I have three models as follows:
class Parent < ApplicationRecord
has_many :children
has_many :assets
end
class Child < ApplicationRecord
belongs_to :parent
end
class Asset < ApplicationRecord
belongs_to :parent
end
Now I need to find out the assets that belong to a child through parent. And "Asset" has asset_type column. So I need to do something like this
Parent.first.children.each do |child|
child.parent.assets.find_by(asset_type: "first").asset_value
end
How can I do this avoiding N+1 queries?
rails: 5.1.6
ruby: 2.3.4
First issue is that adding a find_by will always execute another query no matter what you have preloaded (at least as of Rails 4, I doubt it has changed though). This is because find_by is implemented to generate more SQL. If you want to preload, you can use find instead, which is fine as long as there aren't a ridiculous number of assets per parent, but bad if there are lots and lots of assets and/or they are large objects that would take up a ton of memory (see note below for alt solution).

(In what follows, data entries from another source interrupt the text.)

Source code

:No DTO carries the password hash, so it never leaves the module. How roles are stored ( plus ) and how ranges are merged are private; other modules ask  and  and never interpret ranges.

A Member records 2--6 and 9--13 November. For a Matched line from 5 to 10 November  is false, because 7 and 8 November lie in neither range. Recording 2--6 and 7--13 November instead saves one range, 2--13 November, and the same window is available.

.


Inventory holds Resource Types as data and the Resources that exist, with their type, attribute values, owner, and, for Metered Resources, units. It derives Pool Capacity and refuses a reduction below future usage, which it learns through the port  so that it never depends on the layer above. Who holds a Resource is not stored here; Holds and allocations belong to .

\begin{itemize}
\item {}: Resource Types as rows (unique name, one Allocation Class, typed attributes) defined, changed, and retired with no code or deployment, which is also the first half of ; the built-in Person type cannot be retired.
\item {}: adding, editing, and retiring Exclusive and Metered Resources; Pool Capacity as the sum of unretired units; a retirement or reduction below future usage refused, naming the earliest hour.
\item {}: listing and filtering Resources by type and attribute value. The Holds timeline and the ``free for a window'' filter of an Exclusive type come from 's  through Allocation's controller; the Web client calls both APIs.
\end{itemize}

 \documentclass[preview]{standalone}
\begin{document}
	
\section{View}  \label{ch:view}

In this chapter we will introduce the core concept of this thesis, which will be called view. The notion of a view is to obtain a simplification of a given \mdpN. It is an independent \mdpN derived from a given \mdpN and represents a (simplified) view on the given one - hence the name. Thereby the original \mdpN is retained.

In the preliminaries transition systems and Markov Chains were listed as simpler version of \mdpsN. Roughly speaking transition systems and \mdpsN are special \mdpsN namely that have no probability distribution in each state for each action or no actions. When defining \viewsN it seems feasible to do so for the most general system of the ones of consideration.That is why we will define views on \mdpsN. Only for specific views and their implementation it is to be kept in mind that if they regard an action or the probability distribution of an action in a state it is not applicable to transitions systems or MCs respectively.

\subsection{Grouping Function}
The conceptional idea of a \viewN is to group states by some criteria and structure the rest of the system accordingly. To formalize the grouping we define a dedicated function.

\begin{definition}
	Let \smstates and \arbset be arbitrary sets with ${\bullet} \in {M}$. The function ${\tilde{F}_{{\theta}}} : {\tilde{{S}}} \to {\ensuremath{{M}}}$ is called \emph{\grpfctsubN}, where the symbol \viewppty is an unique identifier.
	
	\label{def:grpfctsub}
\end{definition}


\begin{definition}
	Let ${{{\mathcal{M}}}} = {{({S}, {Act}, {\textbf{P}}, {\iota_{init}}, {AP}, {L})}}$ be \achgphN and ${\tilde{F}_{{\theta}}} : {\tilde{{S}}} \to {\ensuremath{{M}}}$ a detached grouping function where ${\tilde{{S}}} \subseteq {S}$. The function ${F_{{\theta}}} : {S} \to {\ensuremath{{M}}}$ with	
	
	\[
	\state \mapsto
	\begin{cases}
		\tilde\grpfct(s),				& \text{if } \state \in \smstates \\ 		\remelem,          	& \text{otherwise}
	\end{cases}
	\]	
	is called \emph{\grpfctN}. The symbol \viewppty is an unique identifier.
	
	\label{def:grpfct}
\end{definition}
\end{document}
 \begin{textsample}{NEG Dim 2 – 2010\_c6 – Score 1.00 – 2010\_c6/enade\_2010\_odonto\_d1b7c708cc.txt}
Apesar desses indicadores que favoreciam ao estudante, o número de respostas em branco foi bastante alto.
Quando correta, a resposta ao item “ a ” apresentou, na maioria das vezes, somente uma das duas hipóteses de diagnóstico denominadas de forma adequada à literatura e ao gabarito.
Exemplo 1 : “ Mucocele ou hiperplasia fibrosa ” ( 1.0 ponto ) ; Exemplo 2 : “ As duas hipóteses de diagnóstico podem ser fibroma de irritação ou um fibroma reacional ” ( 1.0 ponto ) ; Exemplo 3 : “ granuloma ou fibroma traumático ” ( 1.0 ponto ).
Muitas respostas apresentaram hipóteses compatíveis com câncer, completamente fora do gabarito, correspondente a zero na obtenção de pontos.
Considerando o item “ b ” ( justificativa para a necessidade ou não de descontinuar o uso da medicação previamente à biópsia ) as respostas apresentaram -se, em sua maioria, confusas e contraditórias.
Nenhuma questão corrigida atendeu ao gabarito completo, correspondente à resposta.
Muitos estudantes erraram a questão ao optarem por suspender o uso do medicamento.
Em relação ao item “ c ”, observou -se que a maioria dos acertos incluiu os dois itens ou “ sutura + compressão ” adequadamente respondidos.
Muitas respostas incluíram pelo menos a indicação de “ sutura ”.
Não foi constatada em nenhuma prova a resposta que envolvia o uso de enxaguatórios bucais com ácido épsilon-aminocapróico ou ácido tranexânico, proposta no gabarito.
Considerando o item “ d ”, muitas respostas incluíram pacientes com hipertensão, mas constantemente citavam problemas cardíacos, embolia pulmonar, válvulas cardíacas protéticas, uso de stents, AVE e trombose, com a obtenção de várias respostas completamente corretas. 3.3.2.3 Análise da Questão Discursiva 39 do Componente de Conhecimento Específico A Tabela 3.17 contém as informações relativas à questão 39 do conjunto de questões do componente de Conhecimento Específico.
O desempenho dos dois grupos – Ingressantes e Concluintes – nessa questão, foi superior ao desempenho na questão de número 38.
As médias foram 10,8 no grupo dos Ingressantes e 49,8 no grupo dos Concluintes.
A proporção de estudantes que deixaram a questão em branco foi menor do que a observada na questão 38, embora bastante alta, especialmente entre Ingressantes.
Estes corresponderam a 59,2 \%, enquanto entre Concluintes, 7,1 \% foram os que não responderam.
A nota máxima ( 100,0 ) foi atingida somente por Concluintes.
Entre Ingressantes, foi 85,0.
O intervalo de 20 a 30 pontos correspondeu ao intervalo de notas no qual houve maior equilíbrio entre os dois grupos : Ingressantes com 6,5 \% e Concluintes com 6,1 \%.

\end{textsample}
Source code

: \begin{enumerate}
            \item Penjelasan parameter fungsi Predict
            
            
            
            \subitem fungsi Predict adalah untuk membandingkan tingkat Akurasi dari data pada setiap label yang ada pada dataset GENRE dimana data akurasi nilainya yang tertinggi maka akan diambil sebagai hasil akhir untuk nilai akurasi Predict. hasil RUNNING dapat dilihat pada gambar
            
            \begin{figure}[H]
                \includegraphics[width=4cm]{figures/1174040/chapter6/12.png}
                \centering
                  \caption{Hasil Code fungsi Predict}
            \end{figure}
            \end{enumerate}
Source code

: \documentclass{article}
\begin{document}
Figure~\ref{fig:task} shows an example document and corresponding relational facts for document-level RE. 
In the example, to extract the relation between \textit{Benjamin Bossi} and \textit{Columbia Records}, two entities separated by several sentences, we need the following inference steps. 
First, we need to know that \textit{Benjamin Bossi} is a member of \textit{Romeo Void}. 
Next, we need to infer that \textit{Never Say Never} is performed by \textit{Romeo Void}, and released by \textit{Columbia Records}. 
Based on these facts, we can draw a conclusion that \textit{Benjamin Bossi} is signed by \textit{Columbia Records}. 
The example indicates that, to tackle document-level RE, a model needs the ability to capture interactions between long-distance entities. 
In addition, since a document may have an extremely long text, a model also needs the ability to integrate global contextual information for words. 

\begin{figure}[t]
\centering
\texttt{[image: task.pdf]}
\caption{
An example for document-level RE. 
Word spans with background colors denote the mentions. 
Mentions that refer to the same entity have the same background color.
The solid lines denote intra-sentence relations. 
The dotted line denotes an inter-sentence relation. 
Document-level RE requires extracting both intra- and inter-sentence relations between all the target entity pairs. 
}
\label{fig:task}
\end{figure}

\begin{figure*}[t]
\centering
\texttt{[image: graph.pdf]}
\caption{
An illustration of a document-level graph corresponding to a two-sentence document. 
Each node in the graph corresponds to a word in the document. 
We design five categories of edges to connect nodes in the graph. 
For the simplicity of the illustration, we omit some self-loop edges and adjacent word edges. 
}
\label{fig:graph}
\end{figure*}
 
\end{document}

You can preload assets like this:
parent.children.preload(:parent => :assets) each do |child|
# Will not execute another query
child.parent.assets.find{ |asset| asset.asset_type == "first" }
Alternatively, you can declare a has_many :through association:
class Child < ActiveRecord::Base
belongs_to :parent
has_many :assets, through: :parent
...
end
Then you can simply
parent.children.preload(:assets).each do |child|
# Will not execute another query
child.assets.find { |asset| asset.asset_type == "first" }
If you want to execute the find in the db layer and not in ruby, you can define a scoped association:
class Parent < ActiveRecord::Base
has_one :first_asset, ->{ where asset_type: "first" }
...
end
This way you can preload(:parent => :first_asset) instead.